::: EXERCISE DATA :::

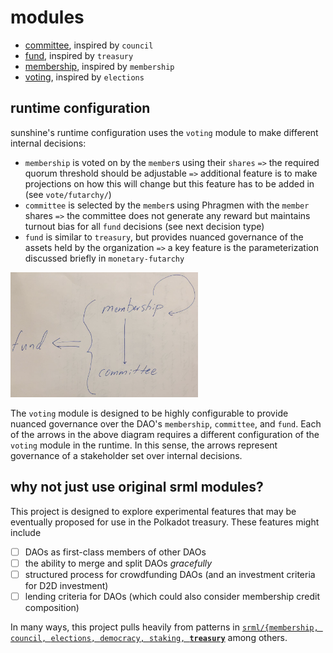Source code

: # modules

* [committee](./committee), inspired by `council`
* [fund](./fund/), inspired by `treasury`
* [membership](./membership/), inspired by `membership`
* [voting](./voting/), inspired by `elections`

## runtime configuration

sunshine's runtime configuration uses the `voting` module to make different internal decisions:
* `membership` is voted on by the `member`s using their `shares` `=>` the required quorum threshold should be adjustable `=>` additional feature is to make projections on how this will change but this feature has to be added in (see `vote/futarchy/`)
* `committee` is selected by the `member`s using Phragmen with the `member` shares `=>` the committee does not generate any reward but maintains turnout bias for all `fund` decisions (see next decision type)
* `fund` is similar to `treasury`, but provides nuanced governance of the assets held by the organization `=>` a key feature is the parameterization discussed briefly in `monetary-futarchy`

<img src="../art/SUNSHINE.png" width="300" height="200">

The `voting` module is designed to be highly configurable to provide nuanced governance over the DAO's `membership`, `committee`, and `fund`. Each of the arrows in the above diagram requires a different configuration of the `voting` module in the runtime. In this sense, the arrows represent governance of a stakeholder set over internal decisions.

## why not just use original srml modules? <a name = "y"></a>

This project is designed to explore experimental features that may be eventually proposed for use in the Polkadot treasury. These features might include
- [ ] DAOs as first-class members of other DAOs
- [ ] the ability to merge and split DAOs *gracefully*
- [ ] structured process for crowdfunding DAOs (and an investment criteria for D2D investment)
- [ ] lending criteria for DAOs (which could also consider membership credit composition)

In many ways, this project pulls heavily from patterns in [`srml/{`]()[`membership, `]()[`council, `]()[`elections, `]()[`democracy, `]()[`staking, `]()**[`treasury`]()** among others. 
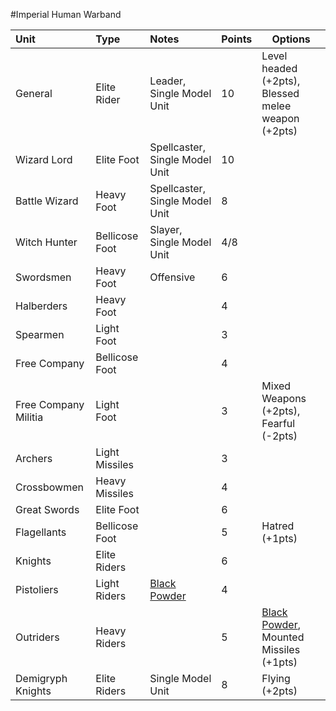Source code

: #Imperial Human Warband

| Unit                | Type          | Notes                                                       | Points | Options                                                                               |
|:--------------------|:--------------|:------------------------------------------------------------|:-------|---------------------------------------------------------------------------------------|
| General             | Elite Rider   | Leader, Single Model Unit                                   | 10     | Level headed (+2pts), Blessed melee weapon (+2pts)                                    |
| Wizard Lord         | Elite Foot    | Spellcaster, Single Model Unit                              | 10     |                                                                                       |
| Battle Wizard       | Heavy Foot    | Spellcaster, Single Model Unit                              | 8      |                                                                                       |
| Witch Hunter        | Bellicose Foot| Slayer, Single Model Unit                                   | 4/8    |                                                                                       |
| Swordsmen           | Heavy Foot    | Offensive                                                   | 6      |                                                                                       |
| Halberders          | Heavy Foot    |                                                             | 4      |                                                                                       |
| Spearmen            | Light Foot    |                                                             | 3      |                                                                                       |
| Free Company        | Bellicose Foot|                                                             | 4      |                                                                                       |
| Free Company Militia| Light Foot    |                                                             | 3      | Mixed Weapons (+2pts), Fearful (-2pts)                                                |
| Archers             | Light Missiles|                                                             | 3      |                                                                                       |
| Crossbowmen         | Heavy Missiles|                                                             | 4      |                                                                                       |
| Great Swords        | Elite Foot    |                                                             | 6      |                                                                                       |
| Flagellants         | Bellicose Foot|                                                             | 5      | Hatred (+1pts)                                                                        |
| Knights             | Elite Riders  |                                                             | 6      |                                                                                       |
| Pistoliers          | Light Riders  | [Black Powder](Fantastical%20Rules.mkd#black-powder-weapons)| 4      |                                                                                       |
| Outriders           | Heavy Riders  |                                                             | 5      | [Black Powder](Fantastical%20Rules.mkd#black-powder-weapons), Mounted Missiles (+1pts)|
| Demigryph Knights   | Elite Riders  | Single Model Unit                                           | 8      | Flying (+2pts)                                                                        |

:::
::: EXERCISE DATA :::

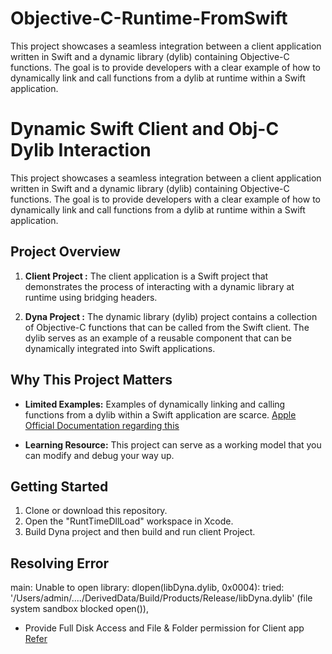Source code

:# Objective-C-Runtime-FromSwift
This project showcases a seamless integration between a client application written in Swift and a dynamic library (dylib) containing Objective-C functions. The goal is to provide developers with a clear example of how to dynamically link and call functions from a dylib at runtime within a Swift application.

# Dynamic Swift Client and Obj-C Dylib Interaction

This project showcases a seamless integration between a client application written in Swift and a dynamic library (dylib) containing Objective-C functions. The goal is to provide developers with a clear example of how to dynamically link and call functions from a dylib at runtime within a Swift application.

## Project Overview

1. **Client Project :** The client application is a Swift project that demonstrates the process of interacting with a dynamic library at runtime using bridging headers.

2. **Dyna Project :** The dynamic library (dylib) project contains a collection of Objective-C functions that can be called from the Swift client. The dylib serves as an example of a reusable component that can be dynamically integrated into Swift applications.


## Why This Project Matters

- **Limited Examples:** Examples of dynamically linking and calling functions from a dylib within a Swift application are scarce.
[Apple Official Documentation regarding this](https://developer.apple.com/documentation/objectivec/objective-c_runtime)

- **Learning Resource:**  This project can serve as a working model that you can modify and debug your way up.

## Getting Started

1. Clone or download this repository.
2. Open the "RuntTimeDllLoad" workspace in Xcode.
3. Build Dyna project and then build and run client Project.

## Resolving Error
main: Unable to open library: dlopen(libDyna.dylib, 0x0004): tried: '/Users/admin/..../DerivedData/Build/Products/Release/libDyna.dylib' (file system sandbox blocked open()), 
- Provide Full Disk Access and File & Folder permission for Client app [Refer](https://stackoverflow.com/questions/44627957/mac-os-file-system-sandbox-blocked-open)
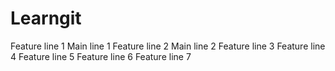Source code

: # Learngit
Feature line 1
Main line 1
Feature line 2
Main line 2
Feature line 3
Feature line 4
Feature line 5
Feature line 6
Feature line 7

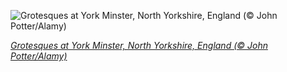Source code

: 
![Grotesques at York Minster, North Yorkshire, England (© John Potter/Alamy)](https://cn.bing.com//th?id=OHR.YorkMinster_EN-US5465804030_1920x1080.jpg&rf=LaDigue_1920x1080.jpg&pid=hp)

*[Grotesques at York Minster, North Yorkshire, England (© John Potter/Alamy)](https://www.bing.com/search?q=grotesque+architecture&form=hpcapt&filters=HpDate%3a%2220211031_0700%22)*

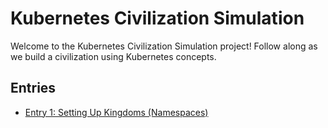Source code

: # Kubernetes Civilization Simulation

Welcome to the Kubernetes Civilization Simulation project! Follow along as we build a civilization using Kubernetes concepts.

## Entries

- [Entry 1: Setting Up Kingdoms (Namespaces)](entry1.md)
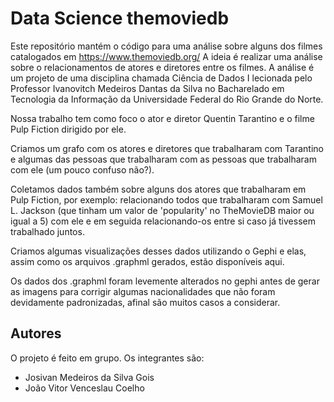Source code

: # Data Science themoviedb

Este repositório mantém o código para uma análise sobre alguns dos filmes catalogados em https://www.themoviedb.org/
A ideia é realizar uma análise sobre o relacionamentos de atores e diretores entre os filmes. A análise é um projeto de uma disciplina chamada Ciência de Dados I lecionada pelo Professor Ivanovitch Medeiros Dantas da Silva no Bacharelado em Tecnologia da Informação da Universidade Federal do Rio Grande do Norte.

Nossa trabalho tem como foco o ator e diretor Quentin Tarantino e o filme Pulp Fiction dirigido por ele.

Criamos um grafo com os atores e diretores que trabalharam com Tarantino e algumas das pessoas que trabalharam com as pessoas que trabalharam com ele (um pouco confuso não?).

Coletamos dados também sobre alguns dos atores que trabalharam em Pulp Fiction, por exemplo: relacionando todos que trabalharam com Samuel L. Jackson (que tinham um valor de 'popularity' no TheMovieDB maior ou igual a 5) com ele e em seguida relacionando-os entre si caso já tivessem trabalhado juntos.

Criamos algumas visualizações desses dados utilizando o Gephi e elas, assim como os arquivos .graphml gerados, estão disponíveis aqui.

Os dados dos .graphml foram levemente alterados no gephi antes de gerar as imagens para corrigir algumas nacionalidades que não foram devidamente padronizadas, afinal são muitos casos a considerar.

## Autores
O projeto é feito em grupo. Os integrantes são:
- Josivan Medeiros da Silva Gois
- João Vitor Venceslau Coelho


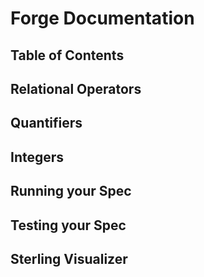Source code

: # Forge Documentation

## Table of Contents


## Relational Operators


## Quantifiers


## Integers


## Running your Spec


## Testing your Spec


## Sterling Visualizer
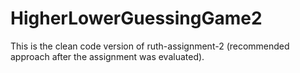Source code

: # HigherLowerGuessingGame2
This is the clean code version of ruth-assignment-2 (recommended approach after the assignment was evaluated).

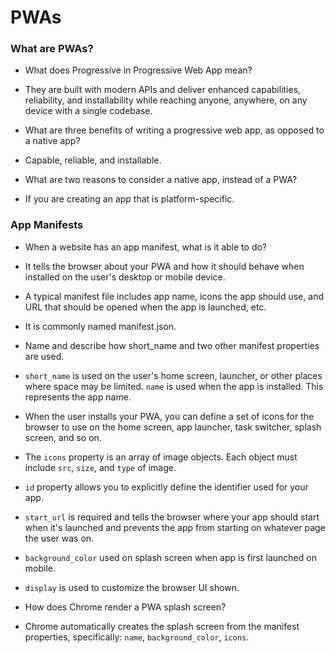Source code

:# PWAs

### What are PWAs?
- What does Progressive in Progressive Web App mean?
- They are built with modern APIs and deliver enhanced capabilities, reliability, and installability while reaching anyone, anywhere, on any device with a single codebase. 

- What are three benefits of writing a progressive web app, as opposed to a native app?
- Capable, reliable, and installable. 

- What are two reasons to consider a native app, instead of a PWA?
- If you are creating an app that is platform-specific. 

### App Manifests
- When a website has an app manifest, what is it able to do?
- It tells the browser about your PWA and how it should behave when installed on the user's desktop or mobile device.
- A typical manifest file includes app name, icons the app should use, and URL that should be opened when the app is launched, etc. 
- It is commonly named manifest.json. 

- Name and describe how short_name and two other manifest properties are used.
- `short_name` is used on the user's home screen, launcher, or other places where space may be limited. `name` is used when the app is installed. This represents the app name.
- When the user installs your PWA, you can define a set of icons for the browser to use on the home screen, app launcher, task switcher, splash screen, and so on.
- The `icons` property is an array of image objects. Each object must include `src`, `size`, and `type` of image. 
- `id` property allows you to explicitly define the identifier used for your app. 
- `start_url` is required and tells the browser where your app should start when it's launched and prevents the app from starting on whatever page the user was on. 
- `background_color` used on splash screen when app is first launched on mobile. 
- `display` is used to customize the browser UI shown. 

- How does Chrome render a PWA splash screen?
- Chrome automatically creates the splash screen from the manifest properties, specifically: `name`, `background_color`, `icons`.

:::

- [WORK TO BE COMPLETED]: Lines wanted from the entries above: the one with "- [ ] structured", the one with "Points | Options", and all lines between. Please copy them exactly, without the pictures and without anything else.

- [RESULT OF THE EXERCISE]:
- [ ] structured process for crowdfunding DAOs (and an investment criteria for D2D investment)
- [ ] lending criteria for DAOs (which could also consider membership credit composition)

In many ways, this project pulls heavily from patterns in [`srml/{`]()[`membership, `]()[`council, `]()[`elections, `]()[`democracy, `]()[`staking, `]()**[`treasury`]()** among others. 
Source code

: #Imperial Human Warband

| Unit                | Type          | Notes                                                       | Points | Options                                                                               |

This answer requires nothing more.